Action item →
Below are the records; count the lines in which "from" occurs and report only that number.

Records for processing →

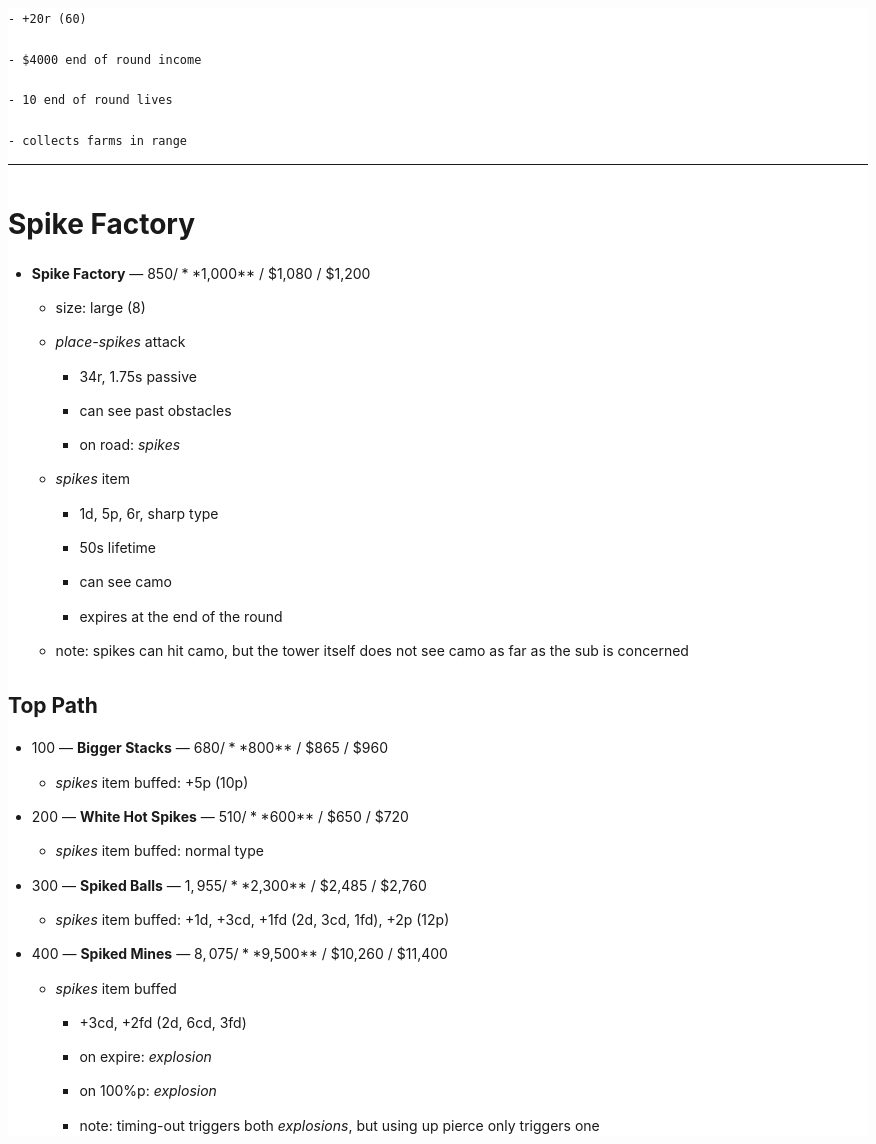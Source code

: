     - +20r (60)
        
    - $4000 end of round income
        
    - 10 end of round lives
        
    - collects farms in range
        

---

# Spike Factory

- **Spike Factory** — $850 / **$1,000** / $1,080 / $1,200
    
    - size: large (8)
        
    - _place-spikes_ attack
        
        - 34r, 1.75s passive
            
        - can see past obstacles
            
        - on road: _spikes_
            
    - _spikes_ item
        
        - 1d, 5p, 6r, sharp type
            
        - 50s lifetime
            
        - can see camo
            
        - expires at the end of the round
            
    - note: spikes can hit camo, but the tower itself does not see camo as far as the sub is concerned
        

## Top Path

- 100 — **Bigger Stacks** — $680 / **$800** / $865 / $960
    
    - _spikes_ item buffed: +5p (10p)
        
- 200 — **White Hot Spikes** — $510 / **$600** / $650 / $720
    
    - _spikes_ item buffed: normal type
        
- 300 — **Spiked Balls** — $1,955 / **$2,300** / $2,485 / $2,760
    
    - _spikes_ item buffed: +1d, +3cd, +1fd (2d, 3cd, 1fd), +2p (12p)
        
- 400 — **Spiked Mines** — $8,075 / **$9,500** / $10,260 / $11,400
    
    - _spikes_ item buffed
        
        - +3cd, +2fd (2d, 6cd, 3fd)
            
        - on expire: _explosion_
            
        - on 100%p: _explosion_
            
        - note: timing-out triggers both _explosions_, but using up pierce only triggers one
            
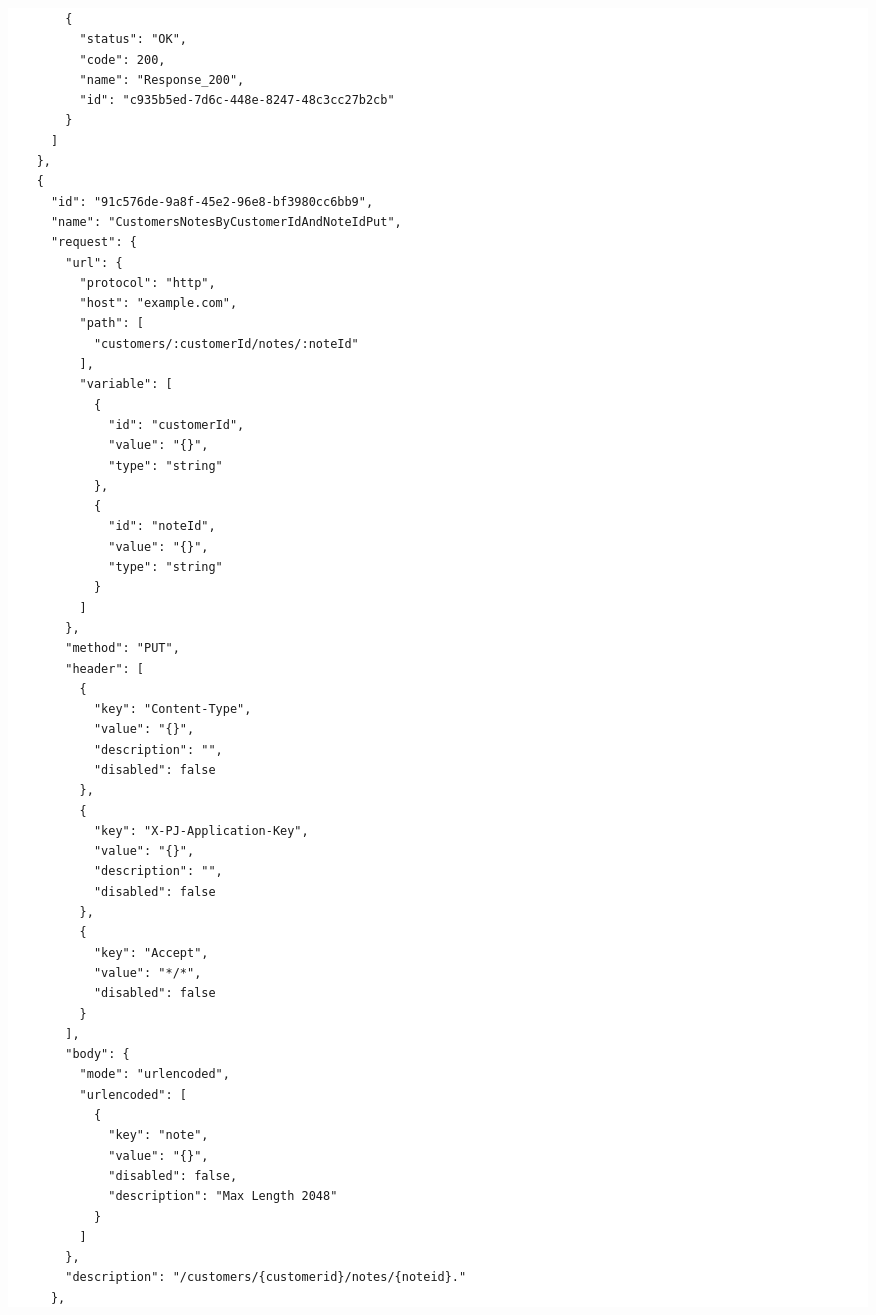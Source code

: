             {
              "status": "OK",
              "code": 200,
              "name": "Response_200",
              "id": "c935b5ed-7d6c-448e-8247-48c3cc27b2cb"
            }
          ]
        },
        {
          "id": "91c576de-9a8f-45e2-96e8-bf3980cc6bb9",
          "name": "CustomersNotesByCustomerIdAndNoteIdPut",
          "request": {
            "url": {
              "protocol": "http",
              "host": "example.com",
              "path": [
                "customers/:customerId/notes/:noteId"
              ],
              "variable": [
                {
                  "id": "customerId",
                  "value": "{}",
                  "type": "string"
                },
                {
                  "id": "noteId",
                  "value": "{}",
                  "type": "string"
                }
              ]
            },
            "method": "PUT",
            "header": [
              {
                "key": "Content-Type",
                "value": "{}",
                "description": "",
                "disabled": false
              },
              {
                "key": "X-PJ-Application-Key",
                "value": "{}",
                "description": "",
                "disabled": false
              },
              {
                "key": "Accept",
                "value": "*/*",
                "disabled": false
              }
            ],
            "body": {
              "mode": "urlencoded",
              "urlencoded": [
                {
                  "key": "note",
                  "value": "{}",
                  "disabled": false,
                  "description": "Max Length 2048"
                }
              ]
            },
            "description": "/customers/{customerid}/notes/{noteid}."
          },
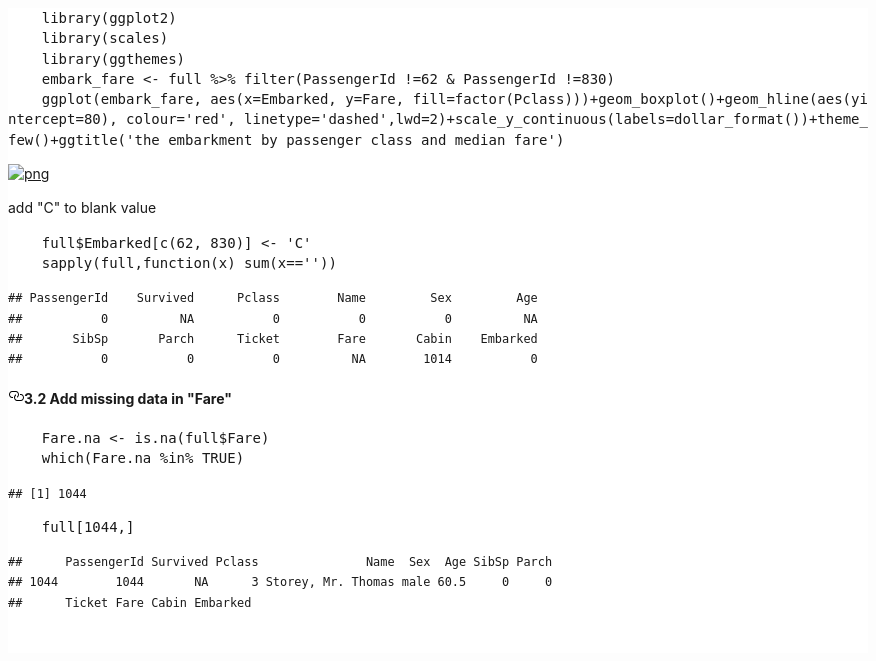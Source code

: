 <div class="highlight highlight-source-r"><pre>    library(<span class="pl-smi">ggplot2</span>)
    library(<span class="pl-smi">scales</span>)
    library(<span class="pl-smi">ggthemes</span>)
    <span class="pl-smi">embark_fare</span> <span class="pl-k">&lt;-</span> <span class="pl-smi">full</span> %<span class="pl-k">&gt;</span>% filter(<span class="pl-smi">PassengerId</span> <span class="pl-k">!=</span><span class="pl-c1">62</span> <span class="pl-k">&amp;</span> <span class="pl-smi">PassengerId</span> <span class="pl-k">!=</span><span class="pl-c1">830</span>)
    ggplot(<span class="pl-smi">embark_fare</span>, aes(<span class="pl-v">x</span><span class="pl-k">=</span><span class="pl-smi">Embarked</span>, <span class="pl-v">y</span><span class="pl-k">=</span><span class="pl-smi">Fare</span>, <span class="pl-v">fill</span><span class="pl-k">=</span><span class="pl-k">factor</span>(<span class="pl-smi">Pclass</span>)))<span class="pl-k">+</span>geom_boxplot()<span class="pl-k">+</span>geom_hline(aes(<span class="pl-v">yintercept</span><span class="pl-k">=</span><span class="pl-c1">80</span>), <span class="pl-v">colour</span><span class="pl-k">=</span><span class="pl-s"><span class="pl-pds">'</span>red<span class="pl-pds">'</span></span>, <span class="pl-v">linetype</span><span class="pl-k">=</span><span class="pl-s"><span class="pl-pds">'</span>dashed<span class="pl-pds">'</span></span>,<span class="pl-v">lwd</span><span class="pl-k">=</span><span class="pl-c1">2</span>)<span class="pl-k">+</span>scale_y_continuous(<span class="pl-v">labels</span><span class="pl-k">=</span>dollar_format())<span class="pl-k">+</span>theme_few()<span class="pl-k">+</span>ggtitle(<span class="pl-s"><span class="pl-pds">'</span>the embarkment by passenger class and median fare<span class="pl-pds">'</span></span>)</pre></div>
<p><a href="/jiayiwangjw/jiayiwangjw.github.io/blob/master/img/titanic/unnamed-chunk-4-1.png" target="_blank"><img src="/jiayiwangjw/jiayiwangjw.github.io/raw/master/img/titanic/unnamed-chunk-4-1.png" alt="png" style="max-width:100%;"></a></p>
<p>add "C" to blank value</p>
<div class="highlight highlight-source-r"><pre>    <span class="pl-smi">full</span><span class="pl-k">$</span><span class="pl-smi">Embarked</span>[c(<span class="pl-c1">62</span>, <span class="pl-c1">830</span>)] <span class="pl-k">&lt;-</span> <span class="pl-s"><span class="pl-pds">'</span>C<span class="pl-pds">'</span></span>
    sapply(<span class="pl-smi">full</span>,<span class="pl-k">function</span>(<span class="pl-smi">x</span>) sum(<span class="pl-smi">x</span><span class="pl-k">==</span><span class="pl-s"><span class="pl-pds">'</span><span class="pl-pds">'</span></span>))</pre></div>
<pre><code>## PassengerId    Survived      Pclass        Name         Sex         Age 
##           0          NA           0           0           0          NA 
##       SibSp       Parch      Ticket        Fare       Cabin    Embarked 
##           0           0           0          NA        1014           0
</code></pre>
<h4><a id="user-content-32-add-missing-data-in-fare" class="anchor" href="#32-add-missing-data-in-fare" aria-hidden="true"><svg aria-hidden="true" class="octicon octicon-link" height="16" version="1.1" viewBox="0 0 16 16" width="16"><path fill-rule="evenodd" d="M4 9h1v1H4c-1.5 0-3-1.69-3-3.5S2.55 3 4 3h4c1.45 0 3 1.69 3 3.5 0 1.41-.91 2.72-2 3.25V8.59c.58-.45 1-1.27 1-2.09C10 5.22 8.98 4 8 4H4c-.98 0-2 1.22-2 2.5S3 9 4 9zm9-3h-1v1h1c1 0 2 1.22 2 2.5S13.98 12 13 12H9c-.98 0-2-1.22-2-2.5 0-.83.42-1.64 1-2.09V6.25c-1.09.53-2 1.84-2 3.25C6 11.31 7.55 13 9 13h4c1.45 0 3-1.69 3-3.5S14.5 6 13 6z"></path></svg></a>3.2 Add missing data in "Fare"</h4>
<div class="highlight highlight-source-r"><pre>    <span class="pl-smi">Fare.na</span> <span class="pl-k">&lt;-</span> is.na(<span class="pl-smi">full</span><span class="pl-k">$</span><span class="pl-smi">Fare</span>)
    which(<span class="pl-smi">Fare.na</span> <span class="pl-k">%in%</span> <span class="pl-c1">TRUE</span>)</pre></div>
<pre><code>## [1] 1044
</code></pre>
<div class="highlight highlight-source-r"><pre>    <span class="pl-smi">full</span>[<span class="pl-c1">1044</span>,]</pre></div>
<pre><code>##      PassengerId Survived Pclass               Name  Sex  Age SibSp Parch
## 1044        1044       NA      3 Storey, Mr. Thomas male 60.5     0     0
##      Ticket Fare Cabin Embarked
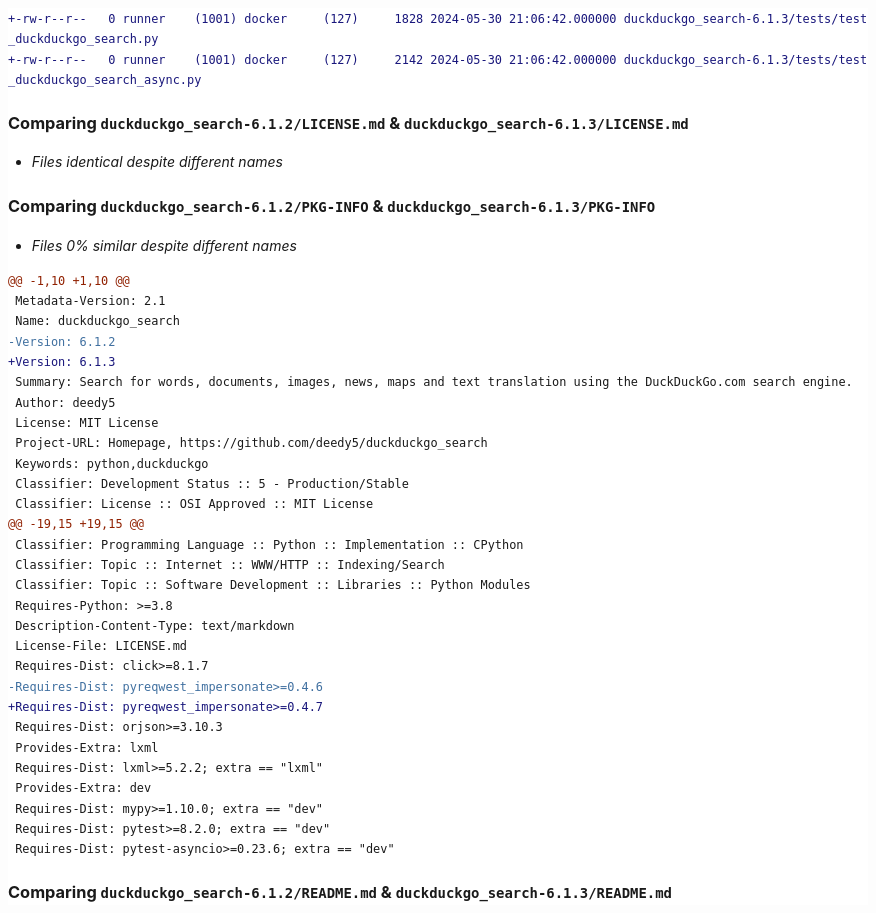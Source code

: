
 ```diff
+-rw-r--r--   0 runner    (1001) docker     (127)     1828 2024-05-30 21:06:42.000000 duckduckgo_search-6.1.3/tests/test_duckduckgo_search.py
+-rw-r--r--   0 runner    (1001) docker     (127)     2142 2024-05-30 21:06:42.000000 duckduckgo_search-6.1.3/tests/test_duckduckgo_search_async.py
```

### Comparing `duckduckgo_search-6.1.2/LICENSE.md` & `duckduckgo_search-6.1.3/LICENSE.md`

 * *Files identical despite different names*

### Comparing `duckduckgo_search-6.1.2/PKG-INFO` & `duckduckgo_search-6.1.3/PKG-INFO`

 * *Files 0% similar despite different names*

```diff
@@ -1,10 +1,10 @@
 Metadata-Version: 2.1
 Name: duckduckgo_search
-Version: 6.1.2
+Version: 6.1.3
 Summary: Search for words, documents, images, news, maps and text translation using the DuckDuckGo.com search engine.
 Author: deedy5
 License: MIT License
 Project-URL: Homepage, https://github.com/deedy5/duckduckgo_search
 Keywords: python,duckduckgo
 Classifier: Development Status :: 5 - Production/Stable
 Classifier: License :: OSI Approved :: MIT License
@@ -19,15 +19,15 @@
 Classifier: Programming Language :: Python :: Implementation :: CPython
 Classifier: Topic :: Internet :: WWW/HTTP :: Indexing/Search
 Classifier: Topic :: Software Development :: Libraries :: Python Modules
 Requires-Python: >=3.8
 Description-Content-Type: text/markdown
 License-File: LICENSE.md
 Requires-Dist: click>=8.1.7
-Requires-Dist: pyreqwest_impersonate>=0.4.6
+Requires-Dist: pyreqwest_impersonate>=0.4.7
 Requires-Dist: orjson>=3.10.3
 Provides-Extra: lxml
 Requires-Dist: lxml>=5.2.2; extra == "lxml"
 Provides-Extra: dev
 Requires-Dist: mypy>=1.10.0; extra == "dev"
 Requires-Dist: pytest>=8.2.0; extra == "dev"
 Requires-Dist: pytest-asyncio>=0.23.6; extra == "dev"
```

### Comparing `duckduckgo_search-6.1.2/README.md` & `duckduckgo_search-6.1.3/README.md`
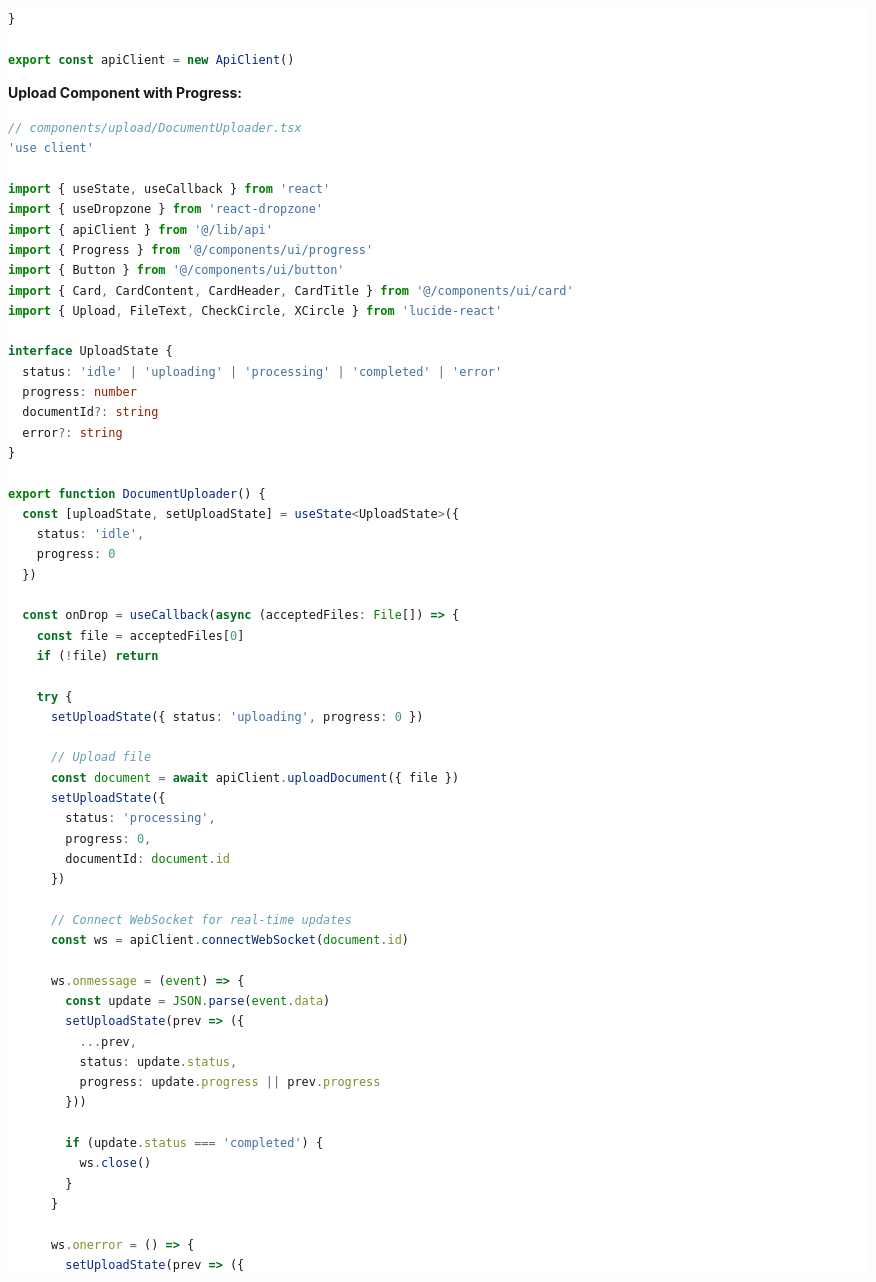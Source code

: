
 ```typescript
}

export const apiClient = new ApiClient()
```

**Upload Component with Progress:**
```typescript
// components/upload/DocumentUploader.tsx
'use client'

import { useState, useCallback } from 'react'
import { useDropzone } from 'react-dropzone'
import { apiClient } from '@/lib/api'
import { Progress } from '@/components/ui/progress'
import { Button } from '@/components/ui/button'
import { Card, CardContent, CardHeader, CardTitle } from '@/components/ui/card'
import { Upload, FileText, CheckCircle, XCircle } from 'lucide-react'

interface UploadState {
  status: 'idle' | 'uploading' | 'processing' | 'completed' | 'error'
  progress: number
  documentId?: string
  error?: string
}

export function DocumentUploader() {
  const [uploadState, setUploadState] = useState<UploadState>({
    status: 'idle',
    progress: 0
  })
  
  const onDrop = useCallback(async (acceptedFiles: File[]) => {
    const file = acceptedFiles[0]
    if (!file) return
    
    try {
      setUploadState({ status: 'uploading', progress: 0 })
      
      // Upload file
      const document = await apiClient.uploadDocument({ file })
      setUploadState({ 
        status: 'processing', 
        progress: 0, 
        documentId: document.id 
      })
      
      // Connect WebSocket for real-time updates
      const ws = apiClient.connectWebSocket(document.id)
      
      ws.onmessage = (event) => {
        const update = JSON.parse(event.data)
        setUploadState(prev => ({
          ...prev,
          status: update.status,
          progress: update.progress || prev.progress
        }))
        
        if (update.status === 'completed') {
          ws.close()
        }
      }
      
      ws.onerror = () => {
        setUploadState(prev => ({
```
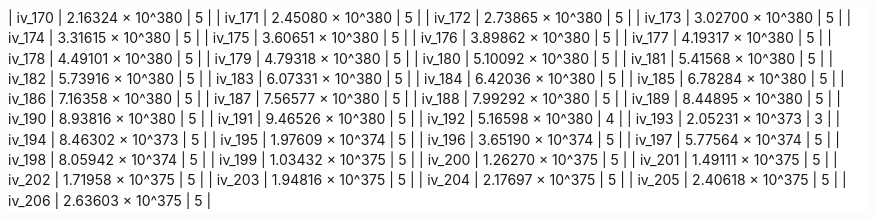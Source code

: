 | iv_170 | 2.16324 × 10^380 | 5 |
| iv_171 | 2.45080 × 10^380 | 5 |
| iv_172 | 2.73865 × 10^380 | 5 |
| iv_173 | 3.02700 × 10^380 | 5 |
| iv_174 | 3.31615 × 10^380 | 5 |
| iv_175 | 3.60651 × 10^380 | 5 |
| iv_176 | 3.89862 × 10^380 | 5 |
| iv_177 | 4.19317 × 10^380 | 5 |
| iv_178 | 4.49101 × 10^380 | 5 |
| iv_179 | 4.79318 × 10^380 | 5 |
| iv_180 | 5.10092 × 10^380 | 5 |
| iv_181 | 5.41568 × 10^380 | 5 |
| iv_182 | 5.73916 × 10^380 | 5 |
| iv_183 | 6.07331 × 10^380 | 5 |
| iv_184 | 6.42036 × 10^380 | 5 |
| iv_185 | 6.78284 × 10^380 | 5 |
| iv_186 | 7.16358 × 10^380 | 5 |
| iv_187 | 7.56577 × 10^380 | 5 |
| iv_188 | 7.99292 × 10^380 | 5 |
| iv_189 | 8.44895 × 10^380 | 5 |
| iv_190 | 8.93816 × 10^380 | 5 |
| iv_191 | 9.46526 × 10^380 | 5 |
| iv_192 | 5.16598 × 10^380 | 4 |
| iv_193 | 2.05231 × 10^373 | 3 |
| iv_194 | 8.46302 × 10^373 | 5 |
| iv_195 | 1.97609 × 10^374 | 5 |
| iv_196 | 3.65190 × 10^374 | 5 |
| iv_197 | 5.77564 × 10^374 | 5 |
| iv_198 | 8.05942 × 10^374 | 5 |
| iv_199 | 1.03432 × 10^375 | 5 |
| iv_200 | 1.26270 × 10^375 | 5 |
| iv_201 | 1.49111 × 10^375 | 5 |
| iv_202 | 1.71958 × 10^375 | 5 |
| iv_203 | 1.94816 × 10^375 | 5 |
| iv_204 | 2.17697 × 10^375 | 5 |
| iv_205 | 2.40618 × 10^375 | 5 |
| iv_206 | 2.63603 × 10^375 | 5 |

Answer to this task →
7